• Instructions for the task: Every line in the material below that includes "starf" should be copied.

• Data:
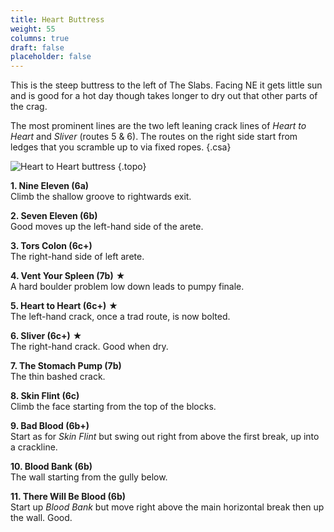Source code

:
 ```yaml
---
title: Heart Buttress
weight: 55
columns: true
draft: false
placeholder: false
---
```



This is the steep buttress to the left of The Slabs. Facing NE it gets little sun and is good for a hot day though takes longer to dry out that other parts of the crag.

The most prominent lines are the two left leaning crack lines of *Heart to Heart* and *Sliver* (routes 5 & 6). The routes on the right side start from ledges that you scramble up to via fixed ropes.
{.csa}

![Heart to Heart buttress](/img/peak/stoney/horseshoe-heart-buttress-2.jpg)
{.topo}

**1. Nine Eleven (6a)**  
Climb the shallow groove to rightwards exit.

**2. Seven Eleven (6b)**  
Good moves up the left-hand side of the arete.

**3. Tors Colon (6c+)**  
The right-hand side of left arete.

**4. Vent Your Spleen (7b)** &starf;  
A hard boulder problem low down leads to pumpy finale.

**5. Heart to Heart (6c+)** &starf;  
The left-hand crack, once a trad route, is now bolted.

**6. Sliver (6c+)** &starf;  
The right-hand crack. Good when dry.

**7. The Stomach Pump (7b)**  
The thin bashed crack.

**8. Skin Flint (6c)**  
Climb the face starting from the top of the blocks.

**9. Bad Blood (6b+)**  
Start as for *Skin Flint* but swing out right from above the first break, up into a crackline.

**10. Blood Bank (6b)**  
The wall starting from the gully below.

**11. There Will Be Blood (6b)**  
Start up *Blood Bank* but move right above the main horizontal break then up the wall. Good.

• Exercise result:
**4. Vent Your Spleen (7b)** &starf;  
**5. Heart to Heart (6c+)** &starf;  
**6. Sliver (6c+)** &starf;  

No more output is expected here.